Services have improved over the decades, and with them, the health of the people. In 1997, Indian Health Services (IHS) published research that indicated that 41.2% of Native American individuals reported having, or to have had, one form of Diabetes in their lifetime. According to the Center for Disease Control (CDC), and after adjusting for population age differences, a reported 16.1 percent of the total adult population served by IHS had diagnosed diabetes, with rates varying by region from 5.5 percent among Alaska Native adults to 33.5 percent among American Indian adults in some Western States. 3 This reflects a nearly 8% decrease in the incidence of Diabetes Mellitus across Indian Country; 200,000 individuals were impacted positively by WIC educational programs. Although there are some glaring problems with how some of the information is being dispersed, these are easily remedied through education of staff.

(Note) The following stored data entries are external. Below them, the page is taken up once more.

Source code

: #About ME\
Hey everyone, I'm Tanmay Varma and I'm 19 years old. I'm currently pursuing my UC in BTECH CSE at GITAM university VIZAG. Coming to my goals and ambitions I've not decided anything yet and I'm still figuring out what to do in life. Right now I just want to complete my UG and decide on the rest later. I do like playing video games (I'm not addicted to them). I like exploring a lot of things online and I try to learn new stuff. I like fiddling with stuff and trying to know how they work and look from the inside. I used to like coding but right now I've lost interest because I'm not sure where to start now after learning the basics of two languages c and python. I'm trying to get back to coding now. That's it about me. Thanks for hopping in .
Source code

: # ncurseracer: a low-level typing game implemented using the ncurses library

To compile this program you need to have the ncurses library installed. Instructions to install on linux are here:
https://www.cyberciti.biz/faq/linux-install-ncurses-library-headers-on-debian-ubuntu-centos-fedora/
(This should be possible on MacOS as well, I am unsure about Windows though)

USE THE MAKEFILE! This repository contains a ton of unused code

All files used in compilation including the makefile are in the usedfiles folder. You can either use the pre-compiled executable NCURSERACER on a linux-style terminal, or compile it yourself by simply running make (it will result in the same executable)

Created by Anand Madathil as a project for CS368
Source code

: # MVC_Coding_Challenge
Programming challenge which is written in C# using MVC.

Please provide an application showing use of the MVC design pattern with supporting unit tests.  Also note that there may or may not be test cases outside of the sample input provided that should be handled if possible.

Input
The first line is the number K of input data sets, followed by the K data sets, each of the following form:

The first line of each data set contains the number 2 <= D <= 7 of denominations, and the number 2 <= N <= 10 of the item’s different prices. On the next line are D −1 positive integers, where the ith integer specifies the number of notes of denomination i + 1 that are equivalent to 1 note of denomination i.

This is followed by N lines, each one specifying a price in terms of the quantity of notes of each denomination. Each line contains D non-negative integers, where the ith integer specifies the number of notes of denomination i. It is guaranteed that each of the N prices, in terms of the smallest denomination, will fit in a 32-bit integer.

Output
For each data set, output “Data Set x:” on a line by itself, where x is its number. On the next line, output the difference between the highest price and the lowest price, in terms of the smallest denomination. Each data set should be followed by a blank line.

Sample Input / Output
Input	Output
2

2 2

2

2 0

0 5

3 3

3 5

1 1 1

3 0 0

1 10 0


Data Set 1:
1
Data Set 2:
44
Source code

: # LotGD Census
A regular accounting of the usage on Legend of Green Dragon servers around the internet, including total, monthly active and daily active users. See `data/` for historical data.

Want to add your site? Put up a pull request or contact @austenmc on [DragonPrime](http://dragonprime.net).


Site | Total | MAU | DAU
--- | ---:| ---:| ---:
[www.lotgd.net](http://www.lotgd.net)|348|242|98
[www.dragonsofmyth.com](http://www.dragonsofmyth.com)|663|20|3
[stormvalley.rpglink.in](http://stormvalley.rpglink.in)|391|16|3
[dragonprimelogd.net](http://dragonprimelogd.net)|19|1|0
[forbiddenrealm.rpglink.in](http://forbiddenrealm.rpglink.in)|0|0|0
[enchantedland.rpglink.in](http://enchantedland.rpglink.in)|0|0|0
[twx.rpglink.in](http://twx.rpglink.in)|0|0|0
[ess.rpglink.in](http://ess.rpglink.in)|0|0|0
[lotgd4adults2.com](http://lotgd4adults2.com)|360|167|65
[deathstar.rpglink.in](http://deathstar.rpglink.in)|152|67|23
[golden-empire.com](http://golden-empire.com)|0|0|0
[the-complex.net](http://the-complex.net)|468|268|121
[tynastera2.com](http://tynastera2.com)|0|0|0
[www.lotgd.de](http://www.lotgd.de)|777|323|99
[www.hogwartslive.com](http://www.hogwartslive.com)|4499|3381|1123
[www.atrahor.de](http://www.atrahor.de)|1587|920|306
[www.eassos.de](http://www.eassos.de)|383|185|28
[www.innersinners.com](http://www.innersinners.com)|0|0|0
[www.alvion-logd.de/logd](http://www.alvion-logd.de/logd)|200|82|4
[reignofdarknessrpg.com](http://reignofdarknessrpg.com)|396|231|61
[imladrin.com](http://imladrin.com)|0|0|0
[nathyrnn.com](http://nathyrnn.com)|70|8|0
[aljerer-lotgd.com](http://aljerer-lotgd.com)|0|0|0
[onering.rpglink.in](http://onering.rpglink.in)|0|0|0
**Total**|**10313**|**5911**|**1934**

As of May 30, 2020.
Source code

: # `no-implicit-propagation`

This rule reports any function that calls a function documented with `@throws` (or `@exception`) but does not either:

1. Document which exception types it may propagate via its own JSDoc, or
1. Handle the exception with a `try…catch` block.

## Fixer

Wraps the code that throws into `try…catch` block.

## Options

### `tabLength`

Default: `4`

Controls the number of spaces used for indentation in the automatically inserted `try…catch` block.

In closing, WIC educational programs have a positive impact on the rural California Native American communities they serve. Advances in policy, practice and delivery have improved the educational programs that are offered, in turn, encouraging more clients to seek access to WIC services. With the final leg of the policies that were designed in the early 2000s being implemented this year, insofar as traditional food distribution is concerned, it is likely that WIC will see an increase in eligible clients in their lactation and other education classes.